With another conscious effort, Mr. Madhavan headed towards home, where he felt he could rest up and recover his senses. But where exactly was home? The terrain was tantalizingly familiar, but the familiar by-lanes appeared to be missing. Looking straight ahead, he saw to his amazement that Kamadhenu Theater was looming straight ahead, at the end of a moderately lengthy passage. Was this a short-cut he had never noticed before, being such a creature of habit? He could scarcely believe it, but he was happy nevertheless at the comforting sight. He walked hurriedly at first, then gingerly as the floor underneath snapped at him, towards the landmark. The large posters were still there (albeit in colors beyond his visual range), the faces of the starlets now starting to appear in better definition (none he could recognize, though). As was his practice, his eyes drifted down from the face to the more interesting features… and came to a dead stop.

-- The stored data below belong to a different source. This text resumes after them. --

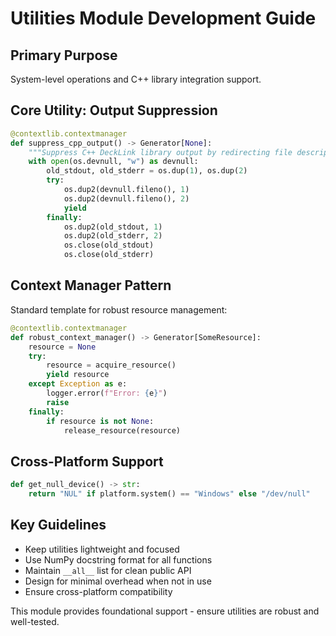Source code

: # Utilities Module Development Guide

## Primary Purpose

System-level operations and C++ library integration support.

## Core Utility: Output Suppression

```python
@contextlib.contextmanager
def suppress_cpp_output() -> Generator[None]:
    """Suppress C++ DeckLink library output by redirecting file descriptors."""
    with open(os.devnull, "w") as devnull:
        old_stdout, old_stderr = os.dup(1), os.dup(2)
        try:
            os.dup2(devnull.fileno(), 1)
            os.dup2(devnull.fileno(), 2)
            yield
        finally:
            os.dup2(old_stdout, 1)
            os.dup2(old_stderr, 2)
            os.close(old_stdout)
            os.close(old_stderr)
```

## Context Manager Pattern

Standard template for robust resource management:
```python
@contextlib.contextmanager
def robust_context_manager() -> Generator[SomeResource]:
    resource = None
    try:
        resource = acquire_resource()
        yield resource
    except Exception as e:
        logger.error(f"Error: {e}")
        raise
    finally:
        if resource is not None:
            release_resource(resource)
```

## Cross-Platform Support

```python
def get_null_device() -> str:
    return "NUL" if platform.system() == "Windows" else "/dev/null"
```

## Key Guidelines

- Keep utilities lightweight and focused
- Use NumPy docstring format for all functions
- Maintain `__all__` list for clean public API
- Design for minimal overhead when not in use
- Ensure cross-platform compatibility

This module provides foundational support - ensure utilities are robust and well-tested.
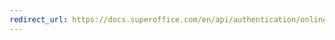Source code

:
 ```yaml
---
redirect_url: https://docs.superoffice.com/en/api/authentication/online/auth-application/get-system-user-ticket.html
---
```


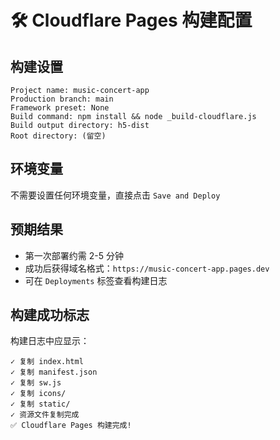 # 🛠️ Cloudflare Pages 构建配置

## 构建设置

```
Project name: music-concert-app
Production branch: main
Framework preset: None
Build command: npm install && node _build-cloudflare.js
Build output directory: h5-dist
Root directory: (留空)
```

## 环境变量

不需要设置任何环境变量，直接点击 `Save and Deploy`

## 预期结果

- 第一次部署约需 2-5 分钟
- 成功后获得域名格式：`https://music-concert-app.pages.dev`
- 可在 `Deployments` 标签查看构建日志

## 构建成功标志

构建日志中应显示：
```
✓ 复制 index.html
✓ 复制 manifest.json  
✓ 复制 sw.js
✓ 复制 icons/
✓ 复制 static/
✓ 资源文件复制完成
✅ Cloudflare Pages 构建完成!
```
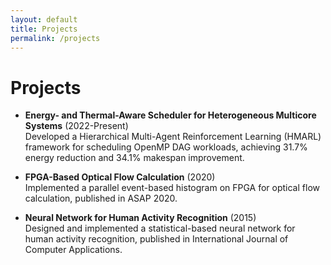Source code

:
 ```yaml
---
layout: default
title: Projects
permalink: /projects
---
```


# Projects

- **Energy- and Thermal-Aware Scheduler for Heterogeneous Multicore Systems** (2022-Present)  
  Developed a Hierarchical Multi-Agent Reinforcement Learning (HMARL) framework for scheduling OpenMP DAG workloads, achieving 31.7% energy reduction and 34.1% makespan improvement.

- **FPGA-Based Optical Flow Calculation** (2020)  
  Implemented a parallel event-based histogram on FPGA for optical flow calculation, published in ASAP 2020.

- **Neural Network for Human Activity Recognition** (2015)  
  Designed and implemented a statistical-based neural network for human activity recognition, published in International Journal of Computer Applications.

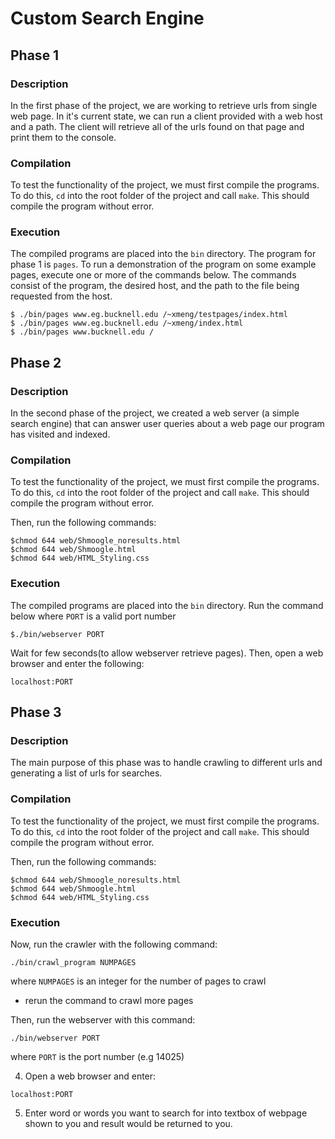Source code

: # Custom Search Engine

## Phase 1

### Description

In the first phase of the project, we are working to retrieve urls from 
single web page. In it's current state, we can run a client provided with a web
host and a path. The client will retrieve all of the urls found on that page
and print them to the console.

### Compilation

To test the functionality of the project, we must first compile the programs.
To do this, `cd` into the root folder of the project and call `make`. This
should compile the program without error.

### Execution

The compiled programs are placed into the `bin` directory. The program for
phase 1 is `pages`. To run a demonstration of the program on some example pages, 
execute one or more of the commands below. The commands consist of the program, 
the desired host, and the path to the file being requested from the host.

```
$ ./bin/pages www.eg.bucknell.edu /~xmeng/testpages/index.html
$ ./bin/pages www.eg.bucknell.edu /~xmeng/index.html
$ ./bin/pages www.bucknell.edu /
```

## Phase 2

### Description

In the second phase of the project, we created a web server (a simple search engine) that can answer user queries about a web page our program has visited and indexed. 

### Compilation

To test the functionality of the project, we must first compile the programs.
To do this, `cd` into the root folder of the project and call `make`. This
should compile the program without error.

Then, run the following commands:
```
$chmod 644 web/Shmoogle_noresults.html
$chmod 644 web/Shmoogle.html
$chmod 644 web/HTML_Styling.css
```
### Execution

The compiled programs are placed into the `bin` directory.
Run the command below where `PORT` is a valid port number 

```
$./bin/webserver PORT
```
Wait for few seconds(to allow webserver retrieve pages).
Then, open a web browser and enter the following:

```
localhost:PORT
```

## Phase 3

### Description
The main purpose of this phase was to handle crawling to different urls and generating a list of urls for searches.  

### Compilation

To test the functionality of the project, we must first compile the programs.
To do this, `cd` into the root folder of the project and call `make`. This
should compile the program without error.

Then, run the following commands:
```
$chmod 644 web/Shmoogle_noresults.html
$chmod 644 web/Shmoogle.html
$chmod 644 web/HTML_Styling.css
```

### Execution
 Now, run the crawler with the following command:
```
./bin/crawl_program NUMPAGES
```
where `NUMPAGES` is an integer for the number of pages to crawl
- rerun the command to crawl more pages

Then, run the webserver with this command:
```
./bin/webserver PORT
```
where `PORT` is the port number (e.g 14025)

4. Open a web browser and enter:
```
localhost:PORT
```
5. Enter word or words you want to search for into textbox of webpage shown to you and result would be returned to you.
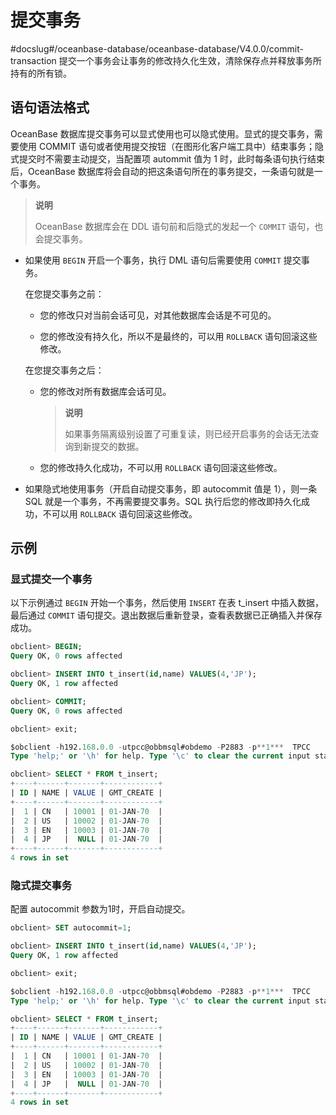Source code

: # 提交事务
#docslug#/oceanbase-database/oceanbase-database/V4.0.0/commit-transaction
提交一个事务会让事务的修改持久化生效，清除保存点并释放事务所持有的所有锁。

## 语句语法格式

OceanBase 数据库提交事务可以显式使用也可以隐式使用。显式的提交事务，需要使用 COMMIT 语句或者使用提交按钮（在图形化客户端工具中）结束事务；隐式提交时不需要主动提交，当配置项 autommit 值为 1 时，此时每条语句执行结束后，OceanBase 数据库将会自动的把这条语句所在的事务提交，一条语句就是一个事务。

> **说明**
>
> OceanBase 数据库会在 DDL 语句前和后隐式的发起一个 `COMMIT` 语句，也会提交事务。

* 如果使用 `BEGIN` 开启一个事务，执行 DML 语句后需要使用 `COMMIT` 提交事务。

  在您提交事务之前：

  * 您的修改只对当前会话可见，对其他数据库会话是不可见的。

  * 您的修改没有持久化，所以不是最终的，可以用 `ROLLBACK` 语句回滚这些修改。

  在您提交事务之后：

  * 您的修改对所有数据库会话可见。

    > **说明**
    >
    > 如果事务隔离级别设置了可重复读，则已经开启事务的会话无法查询到新提交的数据。

  * 您的修改持久化成功，不可以用 `ROLLBACK` 语句回滚这些修改。

* 如果隐式地使用事务（开启自动提交事务，即 autocommit 值是 1），则一条 SQL 就是一个事务，不再需要提交事务。SQL 执行后您的修改即持久化成功，不可以用 `ROLLBACK` 语句回滚这些修改。

## 示例

### 显式提交一个事务

以下示例通过 `BEGIN` 开始一个事务，然后使用 `INSERT` 在表 t_insert 中插入数据，最后通过 `COMMIT` 语句提交。退出数据后重新登录，查看表数据已正确插入并保存成功。

```sql
obclient> BEGIN;
Query OK, 0 rows affected 

obclient> INSERT INTO t_insert(id,name) VALUES(4,'JP');
Query OK, 1 row affected 

obclient> COMMIT;
Query OK, 0 rows affected 

obclient> exit;

$obclient -h192.168.0.0 -utpcc@obbmsql#obdemo -P2883 -p**1***  TPCC
Type 'help;' or '\h' for help. Type '\c' to clear the current input statement.

obclient> SELECT * FROM t_insert;
+----+------+-------+------------+
| ID | NAME | VALUE | GMT_CREATE |
+----+------+-------+------------+
|  1 | CN   | 10001 | 01-JAN-70  |
|  2 | US   | 10002 | 01-JAN-70  |
|  3 | EN   | 10003 | 01-JAN-70  |
|  4 | JP   |  NULL | 01-JAN-70  |
+----+------+-------+------------+
4 rows in set
```

### 隐式提交事务

配置 autocommit 参数为1时，开启自动提交。

```sql
obclient> SET autocommit=1;

obclient> INSERT INTO t_insert(id,name) VALUES(4,'JP');
Query OK, 1 row affected 

obclient> exit;

$obclient -h192.168.0.0 -utpcc@obbmsql#obdemo -P2883 -p**1***  TPCC
Type 'help;' or '\h' for help. Type '\c' to clear the current input statement.

obclient> SELECT * FROM t_insert;
+----+------+-------+------------+
| ID | NAME | VALUE | GMT_CREATE |
+----+------+-------+------------+
|  1 | CN   | 10001 | 01-JAN-70  |
|  2 | US   | 10002 | 01-JAN-70  |
|  3 | EN   | 10003 | 01-JAN-70  |
|  4 | JP   |  NULL | 01-JAN-70  |
+----+------+-------+------------+
4 rows in set
```
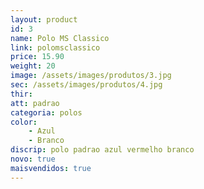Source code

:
 ```yaml
---
layout: product
id: 3
name: Polo MS Classico
link: polomsclassico
price: 15.90
weight: 20
image: /assets/images/produtos/3.jpg
sec: /assets/images/produtos/4.jpg
thir: 
att: padrao
categoria: polos
color:
    - Azul
    - Branco
discrip: polo padrao azul vermelho branco
novo: true
maisvendidos: true
---
```

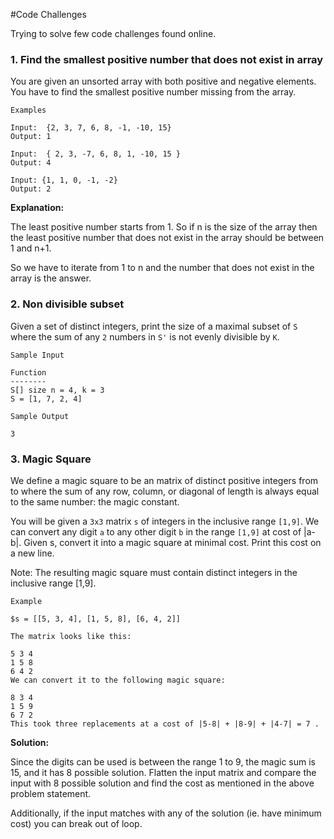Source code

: #Code Challenges

Trying to solve few code challenges found online.


### 1. Find the smallest positive number that does not exist in array

You are given an unsorted array with both positive and negative elements.
You have to find the smallest positive number missing from the array.

```
Examples

Input:  {2, 3, 7, 6, 8, -1, -10, 15}
Output: 1

Input:  { 2, 3, -7, 6, 8, 1, -10, 15 }
Output: 4

Input: {1, 1, 0, -1, -2}
Output: 2
```

__Explanation:__

The least positive number starts from 1. So if n is the size of the 
array then the least positive number that does not exist in
the array should be between 1 and n+1. 

So we have to iterate from 1 to n and the number that does not 
exist in the array is the answer.


### 2. Non divisible subset

Given a set of distinct integers, print the size of a maximal subset of `S`
where the sum of any `2` numbers in `S'` is not evenly divisible by `K`.

```
Sample Input

Function
--------
S[] size n = 4, k = 3
S = [1, 7, 2, 4]

Sample Output

3

```
### 3. Magic Square
We define a magic square to be an  matrix of distinct positive integers from  to  where the sum of any row, column, or diagonal of length  is always equal to the same number: the magic constant.

You will be given a `3x3` matrix `s` of integers in the inclusive range `[1,9]`. We can convert any digit `a` to any other digit `b` in the range `[1,9]` at cost of |a-b|. Given s, convert it into a magic square at minimal cost. 
Print this cost on a new line.

Note: The resulting magic square must contain distinct integers in the inclusive range [1,9].

```
Example

$s = [[5, 3, 4], [1, 5, 8], [6, 4, 2]]

The matrix looks like this:

5 3 4
1 5 8
6 4 2
We can convert it to the following magic square:

8 3 4
1 5 9
6 7 2
This took three replacements at a cost of |5-8| + |8-9| + |4-7| = 7 .
```

__Solution:__

Since the digits can be used is between the range 1 to 9, the magic sum is 15, and it has 8 possible solution.
Flatten the input matrix and compare the input with 8 possible solution and 
find the cost as mentioned in the above problem statement.

Additionally, if the input matches with any of the solution (ie. have minimum cost) you can 
break out of loop.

Emotional shock can be just as deadening as physical trauma. The body shuts down affected nerve centers until the trauma passes. Hence, Mr. Madhavan was able to pretend that the theater was showing some mythological movies of a most peculiar kind, and trudge on towards home. Crossing the road took some time as the hooves thundered past. His eyes did not dare rise above floor level. Kennedy Street was approximately where it should be, and his house was more or less at the expected spot. He started breathing a little easier. What a tale he would have for his friends tonight! Blow their socks off, it would… He rang the doorbell, smiling in anticipation of the surprise in his wife’s face. Maybe he’ll take her shopping for saris, or perhaps a movie… His surly son opened the door, pleasing his father for the first and last time in his life.  Mr. Madhavan stepped into the premises, his eyes searching for his dear girls. And here they came running, so excited to see him, hooves thudding into the floor, their tails wagging behind them, their faces so heartbreakingly-familiar. As their horns nuzzled him, lightly goring and teasing, and their “moos” filled the air, he slid to the urine-soaked floor and gazed upon his nearest and dearest in udder horror.